4 min read
📟 What is Bitcode?

If you’ve ever wondered how your code transforms from human-readable text into something your iPhone can execute, you’re about to discover a fascinating intermediate step that Apple has cleverly leveraged for years.

⛰️ The Compilation Challenge

Most developers know the basic story: write code in a programming language, then use a compiler to turn it into machine-executable code. But the reality is more complex.

We live in a world of many programming languages and many processor architectures. The Intel processor in your Mac speaks a different machine code dialect than the ARM processor in your iPhone. In theory, you could write a separate compiler for every language-processor combination, but that would mean building hundreds of different compilers—and compiler development is notoriously difficult.

🧩 The Frontend-Backend Solution

Smart compiler developers solved this by creating a two-part system:

  • Frontends: Each reads one programming language
  • Backends: Each writes machine code for one processor architecture

Want a C compiler for Intel processors? Simply connect your C frontend to your Intel backend. This modular approach dramatically reduces the complexity of supporting multiple languages and architectures.

⚙️ LLVM and Bitcode

Apple’s compiler, LLVM, takes this concept to its logical extreme with exceptional design. LLVM introduces an intermediate representation called bitcode—essentially machine code for an imaginary, idealized processor.

Here’s how it works:

  1. Frontend compiles your Swift/Objective-C code to bitcode
  2. Optimization passes read bitcode and output improved bitcode
  3. Backend converts bitcode to actual machine code for your target processor

This design is brilliant because optimizations written once can benefit all languages and all processor architectures. An optimization that speeds up C code automatically speeds up Swift code too.

 Why Bitcode Matters for iOS

At WWDC 2015, Apple announced they would accept bitcode submissions to the App Store instead of fully compiled machine code. This decision unlocked powerful capabilities:

Not for processor switching: Despite initial speculation, bitcode won’t enable Apple to suddenly switch iPhone processors from ARM to Intel. The frontend still bakes in processor-specific details about memory layout and special features.

For incremental improvements: The real power lies in rolling out processor enhancements to existing apps. Consider this example: early iPhones lacked a “divide integer” instruction, forcing compilers to generate slow, multi-step division code. When the iPhone 5 introduced hardware integer division, developers had to recompile and resubmit their apps to benefit.

With bitcode, Apple could have automatically recompiled all App Store apps to use the new instruction, instantly speeding up every app without any developer effort.

✨ The Apple Advantage

This capability requires controlling the entire stack: processors, compilers, App Store, and devices. Apple is uniquely positioned to execute this strategy, while platforms like Android would require coordination between multiple companies.
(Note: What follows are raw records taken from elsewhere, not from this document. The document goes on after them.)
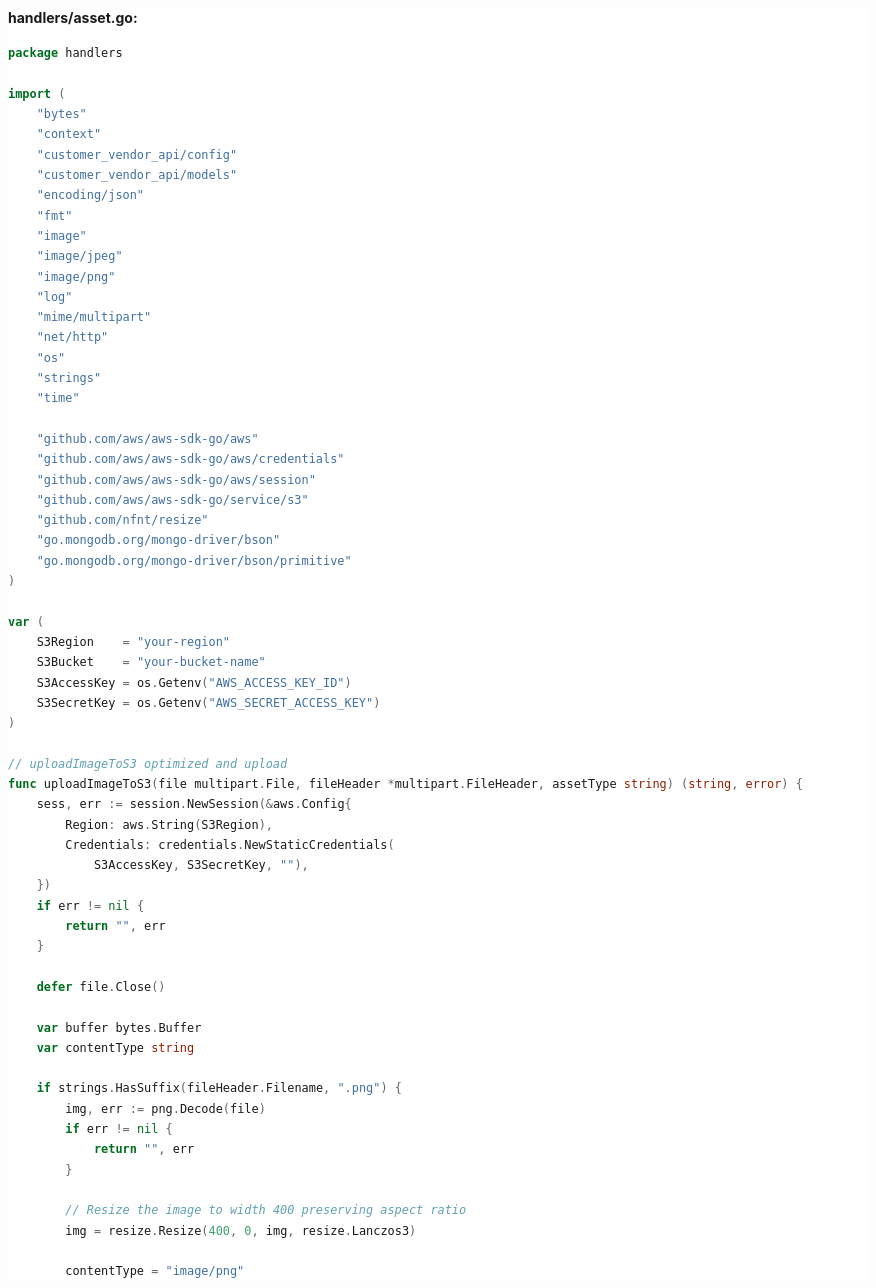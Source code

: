 **handlers/asset.go:**
```go
package handlers

import (
    "bytes"
    "context"
    "customer_vendor_api/config"
    "customer_vendor_api/models"
    "encoding/json"
    "fmt"
    "image"
    "image/jpeg"
    "image/png"
    "log"
    "mime/multipart"
    "net/http"
    "os"
    "strings"
    "time"

    "github.com/aws/aws-sdk-go/aws"
    "github.com/aws/aws-sdk-go/aws/credentials"
    "github.com/aws/aws-sdk-go/aws/session"
    "github.com/aws/aws-sdk-go/service/s3"
    "github.com/nfnt/resize"
    "go.mongodb.org/mongo-driver/bson"
    "go.mongodb.org/mongo-driver/bson/primitive"
)

var (
    S3Region    = "your-region"
    S3Bucket    = "your-bucket-name"
    S3AccessKey = os.Getenv("AWS_ACCESS_KEY_ID")
    S3SecretKey = os.Getenv("AWS_SECRET_ACCESS_KEY")
)

// uploadImageToS3 optimized and upload
func uploadImageToS3(file multipart.File, fileHeader *multipart.FileHeader, assetType string) (string, error) {
    sess, err := session.NewSession(&aws.Config{
        Region: aws.String(S3Region),
        Credentials: credentials.NewStaticCredentials(
            S3AccessKey, S3SecretKey, ""),
    })
    if err != nil {
        return "", err
    }

    defer file.Close()

    var buffer bytes.Buffer
    var contentType string

    if strings.HasSuffix(fileHeader.Filename, ".png") {
        img, err := png.Decode(file)
        if err != nil {
            return "", err
        }

        // Resize the image to width 400 preserving aspect ratio
        img = resize.Resize(400, 0, img, resize.Lanczos3)

        contentType = "image/png"
```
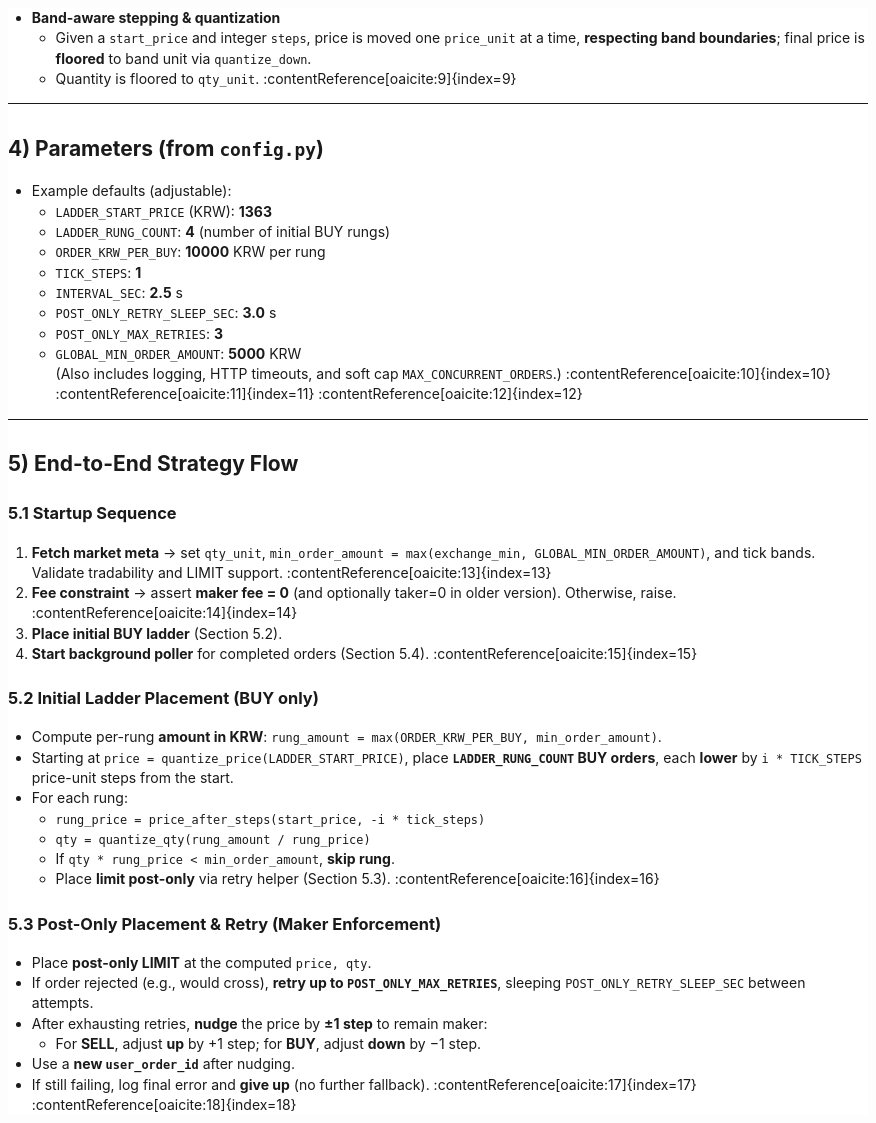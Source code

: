 - **Band-aware stepping & quantization**  
  - Given a `start_price` and integer `steps`, price is moved one `price_unit` at a time, **respecting band boundaries**; final price is **floored** to band unit via `quantize_down`.  
  - Quantity is floored to `qty_unit`. :contentReference[oaicite:9]{index=9}

---

## 4) Parameters (from `config.py`)

- Example defaults (adjustable):  
  - `LADDER_START_PRICE` (KRW): **1363**  
  - `LADDER_RUNG_COUNT`: **4** (number of initial BUY rungs)  
  - `ORDER_KRW_PER_BUY`: **10000** KRW per rung  
  - `TICK_STEPS`: **1**  
  - `INTERVAL_SEC`: **2.5** s  
  - `POST_ONLY_RETRY_SLEEP_SEC`: **3.0** s  
  - `POST_ONLY_MAX_RETRIES`: **3**  
  - `GLOBAL_MIN_ORDER_AMOUNT`: **5000** KRW  
  (Also includes logging, HTTP timeouts, and soft cap `MAX_CONCURRENT_ORDERS`.) :contentReference[oaicite:10]{index=10} :contentReference[oaicite:11]{index=11} :contentReference[oaicite:12]{index=12}

---

## 5) End-to-End Strategy Flow

### 5.1 Startup Sequence
1. **Fetch market meta** → set `qty_unit`, `min_order_amount = max(exchange_min, GLOBAL_MIN_ORDER_AMOUNT)`, and tick bands. Validate tradability and LIMIT support. :contentReference[oaicite:13]{index=13}  
2. **Fee constraint** → assert **maker fee = 0** (and optionally taker=0 in older version). Otherwise, raise. :contentReference[oaicite:14]{index=14}  
3. **Place initial BUY ladder** (Section 5.2).  
4. **Start background poller** for completed orders (Section 5.4). :contentReference[oaicite:15]{index=15}

### 5.2 Initial Ladder Placement (BUY only)
- Compute per-rung **amount in KRW**: `rung_amount = max(ORDER_KRW_PER_BUY, min_order_amount)`.  
- Starting at `price = quantize_price(LADDER_START_PRICE)`, place **`LADDER_RUNG_COUNT` BUY orders**, each **lower** by `i * TICK_STEPS` price-unit steps from the start.  
- For each rung:
  - `rung_price = price_after_steps(start_price, -i * tick_steps)`  
  - `qty = quantize_qty(rung_amount / rung_price)`  
  - If `qty * rung_price < min_order_amount`, **skip rung**.  
  - Place **limit post-only** via retry helper (Section 5.3). :contentReference[oaicite:16]{index=16}

### 5.3 Post-Only Placement & Retry (Maker Enforcement)
- Place **post-only LIMIT** at the computed `price, qty`.  
- If order rejected (e.g., would cross), **retry up to `POST_ONLY_MAX_RETRIES`**, sleeping `POST_ONLY_RETRY_SLEEP_SEC` between attempts.  
- After exhausting retries, **nudge** the price by **±1 step** to remain maker:
  - For **SELL**, adjust **up** by +1 step; for **BUY**, adjust **down** by −1 step.  
- Use a **new `user_order_id`** after nudging.  
- If still failing, log final error and **give up** (no further fallback). :contentReference[oaicite:17]{index=17} :contentReference[oaicite:18]{index=18}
Apple proved bitcode’s value in 2018 when they released 64-bit Apple Watches. They automatically recompiled existing 32-bit watch apps using a new “arm64_32” mode specifically designed to work with 32-bit bitcode—a seamless transition that required zero developer intervention.

Bitcode exemplifies Apple’s integrated approach: by controlling the full technology stack, they can deliver improvements that would be impossible in fragmented ecosystems.